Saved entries
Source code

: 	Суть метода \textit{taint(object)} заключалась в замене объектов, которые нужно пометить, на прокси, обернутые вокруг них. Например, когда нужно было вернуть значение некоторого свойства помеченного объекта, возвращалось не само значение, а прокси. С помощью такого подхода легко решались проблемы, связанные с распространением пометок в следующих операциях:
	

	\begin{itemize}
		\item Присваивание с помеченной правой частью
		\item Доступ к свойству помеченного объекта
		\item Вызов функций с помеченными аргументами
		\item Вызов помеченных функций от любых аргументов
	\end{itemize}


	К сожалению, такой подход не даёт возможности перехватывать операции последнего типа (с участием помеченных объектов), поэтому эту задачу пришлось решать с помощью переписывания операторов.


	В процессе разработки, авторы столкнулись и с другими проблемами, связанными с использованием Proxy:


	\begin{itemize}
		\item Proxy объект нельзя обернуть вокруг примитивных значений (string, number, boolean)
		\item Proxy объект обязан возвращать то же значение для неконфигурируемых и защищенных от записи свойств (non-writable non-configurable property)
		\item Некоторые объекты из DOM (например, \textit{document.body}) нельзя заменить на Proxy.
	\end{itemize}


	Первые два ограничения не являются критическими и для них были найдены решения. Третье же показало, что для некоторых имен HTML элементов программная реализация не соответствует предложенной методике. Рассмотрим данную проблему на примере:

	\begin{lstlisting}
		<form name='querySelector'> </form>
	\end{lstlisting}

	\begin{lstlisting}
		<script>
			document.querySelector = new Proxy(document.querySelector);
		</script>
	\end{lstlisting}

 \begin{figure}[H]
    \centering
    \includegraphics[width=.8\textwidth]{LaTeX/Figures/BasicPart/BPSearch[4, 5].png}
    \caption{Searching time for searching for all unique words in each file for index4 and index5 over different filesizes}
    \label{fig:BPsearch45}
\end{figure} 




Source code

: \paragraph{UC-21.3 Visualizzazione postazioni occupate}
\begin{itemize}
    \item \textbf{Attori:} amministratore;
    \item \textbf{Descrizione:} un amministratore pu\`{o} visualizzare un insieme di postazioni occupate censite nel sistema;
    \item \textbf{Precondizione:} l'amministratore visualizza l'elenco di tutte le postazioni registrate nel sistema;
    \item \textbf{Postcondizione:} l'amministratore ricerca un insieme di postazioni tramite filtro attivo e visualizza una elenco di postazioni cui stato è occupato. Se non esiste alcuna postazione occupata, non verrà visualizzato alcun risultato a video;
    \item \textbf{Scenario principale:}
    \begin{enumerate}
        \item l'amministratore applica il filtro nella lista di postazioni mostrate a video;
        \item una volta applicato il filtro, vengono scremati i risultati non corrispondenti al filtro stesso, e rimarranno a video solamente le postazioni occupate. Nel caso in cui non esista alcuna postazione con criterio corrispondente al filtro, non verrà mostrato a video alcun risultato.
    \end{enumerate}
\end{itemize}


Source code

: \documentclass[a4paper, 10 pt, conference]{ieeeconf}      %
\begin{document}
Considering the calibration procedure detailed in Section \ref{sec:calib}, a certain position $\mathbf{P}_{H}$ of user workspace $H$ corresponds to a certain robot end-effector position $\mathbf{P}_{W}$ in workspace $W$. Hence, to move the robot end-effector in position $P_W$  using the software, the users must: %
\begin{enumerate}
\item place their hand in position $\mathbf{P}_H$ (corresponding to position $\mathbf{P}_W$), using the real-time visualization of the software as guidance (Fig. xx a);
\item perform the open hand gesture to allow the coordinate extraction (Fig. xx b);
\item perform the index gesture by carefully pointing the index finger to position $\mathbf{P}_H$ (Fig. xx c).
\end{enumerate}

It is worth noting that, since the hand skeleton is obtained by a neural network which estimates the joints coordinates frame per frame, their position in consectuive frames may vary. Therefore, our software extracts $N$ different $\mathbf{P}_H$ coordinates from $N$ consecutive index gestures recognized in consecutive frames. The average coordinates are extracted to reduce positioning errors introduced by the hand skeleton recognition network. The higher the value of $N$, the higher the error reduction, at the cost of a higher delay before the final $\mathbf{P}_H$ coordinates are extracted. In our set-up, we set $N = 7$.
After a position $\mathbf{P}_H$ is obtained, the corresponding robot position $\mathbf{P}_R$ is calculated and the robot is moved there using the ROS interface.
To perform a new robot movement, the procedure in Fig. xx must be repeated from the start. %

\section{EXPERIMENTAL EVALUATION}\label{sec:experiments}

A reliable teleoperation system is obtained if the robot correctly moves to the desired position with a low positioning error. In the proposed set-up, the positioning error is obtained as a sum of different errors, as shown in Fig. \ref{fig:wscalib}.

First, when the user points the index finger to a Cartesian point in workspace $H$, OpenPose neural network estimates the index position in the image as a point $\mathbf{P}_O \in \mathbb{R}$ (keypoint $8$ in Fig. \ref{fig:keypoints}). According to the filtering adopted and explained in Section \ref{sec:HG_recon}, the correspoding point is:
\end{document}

▶ _Exercise prompt_: Whenever the word "querySelector" shows up in a line of the entries, list that line.

▶ _Written response_:
		<form name='querySelector'> </form>
			document.querySelector = new Proxy(document.querySelector);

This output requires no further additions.